[Twisted-Python] Re: Memory size of Deferreds

Mon May 19 16:45:26 EDT 2008

"Michal Pasternak" <michal.dtz at gmail.com> writes:

Thanks for the reply!

> 2008/5/19 Martin Geisler <mg at daimi.au.dk>:
>> What worries me is the size of a single Deferred. One user wanted to
>> do computations on very large lists of Deferreds and reported that his
>> programs used more memory than expected.
>>
>> I tried to measure the size of a Deferred by creating large lists of
>> them and found that a single empty Deferred takes up about 200 bytes.
>> Adding a callback brings that up to about 500 bytes.
>
> As such thing as memory allocation is tightly tied to the runtime
> environment, it is a bit hard to give reasonable answers without any
> information about, at least, an OS and a CPU.

Ah, sorry: I tested this on an Athlon 64 X2 (but with 32-bit Debian). I
simply tested like this:

% python
Python 2.5.2 (r252:60911, Apr 17 2008, 13:15:05) 
[GCC 4.2.3 (Debian 4.2.3-3)] on linux2
Type "help", "copyright", "credits" or "license" for more information.
>>> from twisted.internet.defer import Deferred
>>> a = [Deferred() for _ in xrange(100000)]
>>> b = [Deferred() for _ in xrange(100000)]
>>> c = [Deferred() for _ in xrange(100000)]

and noted how the memory usage rose from 8 MiB to 30 MiB, to 52 MiB to
73 MiB in 'top'. So that is about 22 MiB per list -- around ~200 bytes
pr Deferred. (I know there is some overhead for the list.)

> Did the memory in the case you mention grow constantly? Is that user
> sure, that it was not a memory leak in his/hers code?

I think he was just concerned that his application used 450 MiB RAM, and
that made me try to see how big an empty Deferred is.

> Deferreds, as you all already know, are a core concept that Twisted is
> built upon. If you need to optimize such areas of Twisted, then, just
> my suggestion - maybe you are using a wrong tool to do the job. If the
> memory usage is a problem, then, well, maybe you are trying to do
> things at once, when you should do them sequentially (eg. using a
> generator).

Yes, you may be right... scheduling everything to run at once is
probably not necessary. It just makes things simple with my design.

I would love to get some advice on the design of my library -- it is the
first thing I have made with Twisted. The goal of VIFF is to enable
shared computations -- think addition and multiplication. So the user writes

  x = add(a, mul(b * c))

and where a, b, c are Deferreds which will eventually hold integers. The
add and mul functions return new Deferreds which will eventually hold
the results. Addition is simple:

  def add(x, y):
      sum = gatherResults([x, y])
      sum.addCallback(lambda results: results[0] + results[1])
      return sum

Multiplication is similar, but requires network communication -- that is
why it returns a Deferred.

This is the basic operation of the library: an expression tree is built
and evaluated from the leaves inwards. The important point is that as
much as possible is done in parallel, that all operations run as soon as
their operands are available. Twisted made this extremely easy thanks to
the DeferredList and Deferred abstraction.
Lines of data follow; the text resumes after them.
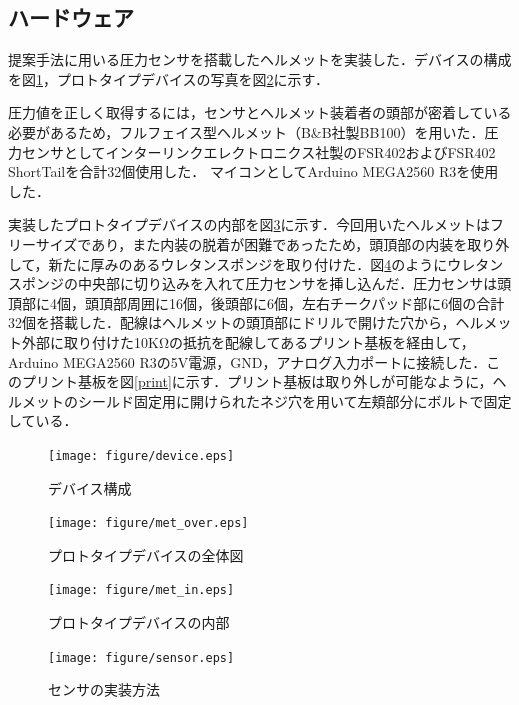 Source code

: \documentclass[Japanese,noauthor]{dicomopapers}
\begin{document}
\subsection{ハードウェア}
提案手法に用いる圧力センサを搭載したヘルメットを実装した．デバイスの構成を図\ref{device}，プロトタイプデバイスの写真を図\ref{met_over}に示す．

圧力値を正しく取得するには，センサとヘルメット装着者の頭部が密着している必要があるため，フルフェイス型ヘルメット（B\&B社製BB100）を用いた．圧力センサとしてインターリンクエレクトロニクス社製のFSR402およびFSR402 ShortTailを合計32個使用した．
マイコンとしてArduino MEGA2560 R3を使用した．

実装したプロトタイプデバイスの内部を図\ref{met_in}に示す．今回用いたヘルメットはフリーサイズであり，また内装の脱着が困難であったため，頭頂部の内装を取り外して，新たに厚みのあるウレタンスポンジを取り付けた．図\ref{sensor}のようにウレタンスポンジの中央部に切り込みを入れて圧力センサを挿し込んだ．圧力センサは頭頂部に4個，頭頂部周囲に16個，後頭部に6個，左右チークパッド部に6個の合計32個を搭載した．配線はヘルメットの頭頂部にドリルで開けた穴から，ヘルメット外部に取り付けた10KΩの抵抗を配線してあるプリント基板を経由して，Arduino MEGA2560 R3の5V電源，GND，アナログ入力ポートに接続した．このプリント基板を図\ref{print}に示す．プリント基板は取り外しが可能なように，ヘルメットのシールド固定用に開けられたネジ穴を用いて左頬部分にボルトで固定している．

\begin{figure}[!t]
  \begin{center}
    \texttt{[image: figure/device.eps]}
  \end{center}
  \caption{デバイス構成}
  \label{device}
\end{figure}

\begin{figure}[!t]
  \begin{center}
    \texttt{[image: figure/met\_over.eps]}
  \end{center}
  \caption{プロトタイプデバイスの全体図}
  \label{met_over}
\end{figure}

\begin{figure}[!t]
  \begin{center}
    \texttt{[image: figure/met\_in.eps]}
  \end{center}
  \caption{プロトタイプデバイスの内部}
  \label{met_in}
\end{figure}

\begin{figure}[!t]
  \begin{center}
    \texttt{[image: figure/sensor.eps]}
  \end{center}
  \caption{センサの実装方法}
  \label{sensor}
\end{figure}
\end{document}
> Maybe you should rather look into other areas of the problem (eg. not
> try to optimize deferreds, but the code that uses them). Maybe you
> should use something else than Deferreds for that job. As for memory
> usage of such small objects like Deferreds, well... Python is, well,
> Python. Python string or integer uses much more memory, than C string
> or int. You can't tune Python string memory usage, and you hardly can
> do anything about size of Deferred if that becomes a problem.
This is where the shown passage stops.